• TASK OBJECTIVE:
Copy out exactly the lines that begin with the one containing "- marcus-herrmann [(GitHub)](https://github.com/marcus-herrmann)" and continue until the last line of the material.

=====

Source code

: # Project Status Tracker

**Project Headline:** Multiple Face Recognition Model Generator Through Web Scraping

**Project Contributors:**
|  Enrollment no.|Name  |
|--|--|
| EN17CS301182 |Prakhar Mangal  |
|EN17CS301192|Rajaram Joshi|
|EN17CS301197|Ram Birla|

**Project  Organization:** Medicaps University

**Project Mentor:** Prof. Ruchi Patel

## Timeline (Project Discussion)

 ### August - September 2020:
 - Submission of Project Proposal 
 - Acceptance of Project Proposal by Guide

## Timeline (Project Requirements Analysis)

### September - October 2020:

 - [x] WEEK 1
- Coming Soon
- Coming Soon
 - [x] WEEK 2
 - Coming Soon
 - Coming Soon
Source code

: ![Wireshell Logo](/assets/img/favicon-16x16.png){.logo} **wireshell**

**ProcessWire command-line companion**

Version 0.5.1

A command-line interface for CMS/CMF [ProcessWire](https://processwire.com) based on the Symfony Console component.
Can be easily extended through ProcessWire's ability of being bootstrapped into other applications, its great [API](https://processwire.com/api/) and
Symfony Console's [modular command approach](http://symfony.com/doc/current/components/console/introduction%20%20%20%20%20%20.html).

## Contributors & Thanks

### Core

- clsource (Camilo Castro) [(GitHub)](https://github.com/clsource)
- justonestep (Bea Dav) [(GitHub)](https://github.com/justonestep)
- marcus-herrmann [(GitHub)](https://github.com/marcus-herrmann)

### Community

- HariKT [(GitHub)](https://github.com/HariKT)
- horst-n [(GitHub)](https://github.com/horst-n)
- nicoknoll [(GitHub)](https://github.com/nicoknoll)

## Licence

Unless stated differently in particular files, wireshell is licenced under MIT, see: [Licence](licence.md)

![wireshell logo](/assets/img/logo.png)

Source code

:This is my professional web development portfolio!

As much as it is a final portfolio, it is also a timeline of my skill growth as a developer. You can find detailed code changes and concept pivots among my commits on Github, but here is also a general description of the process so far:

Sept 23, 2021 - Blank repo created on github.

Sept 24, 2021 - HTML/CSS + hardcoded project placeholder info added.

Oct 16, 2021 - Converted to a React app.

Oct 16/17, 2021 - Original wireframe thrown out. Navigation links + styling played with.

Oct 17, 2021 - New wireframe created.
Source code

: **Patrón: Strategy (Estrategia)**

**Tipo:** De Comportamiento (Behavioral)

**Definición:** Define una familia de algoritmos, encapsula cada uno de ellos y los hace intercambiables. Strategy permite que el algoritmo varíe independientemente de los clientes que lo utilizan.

=====

• YOUR RESPONSE:
- marcus-herrmann [(GitHub)](https://github.com/marcus-herrmann)

### Community

- HariKT [(GitHub)](https://github.com/HariKT)
- horst-n [(GitHub)](https://github.com/horst-n)
- nicoknoll [(GitHub)](https://github.com/nicoknoll)

## Licence

Unless stated differently in particular files, wireshell is licenced under MIT, see: [Licence](licence.md)

![wireshell logo](/assets/img/logo.png)

Source code

:This is my professional web development portfolio!

As much as it is a final portfolio, it is also a timeline of my skill growth as a developer. You can find detailed code changes and concept pivots among my commits on Github, but here is also a general description of the process so far:

Sept 23, 2021 - Blank repo created on github.

Sept 24, 2021 - HTML/CSS + hardcoded project placeholder info added.

Oct 16, 2021 - Converted to a React app.

Oct 16/17, 2021 - Original wireframe thrown out. Navigation links + styling played with.

Oct 17, 2021 - New wireframe created.
Source code

: **Patrón: Strategy (Estrategia)**

**Tipo:** De Comportamiento (Behavioral)

**Definición:** Define una familia de algoritmos, encapsula cada uno de ellos y los hace intercambiables. Strategy permite que el algoritmo varíe independientemente de los clientes que lo utilizan.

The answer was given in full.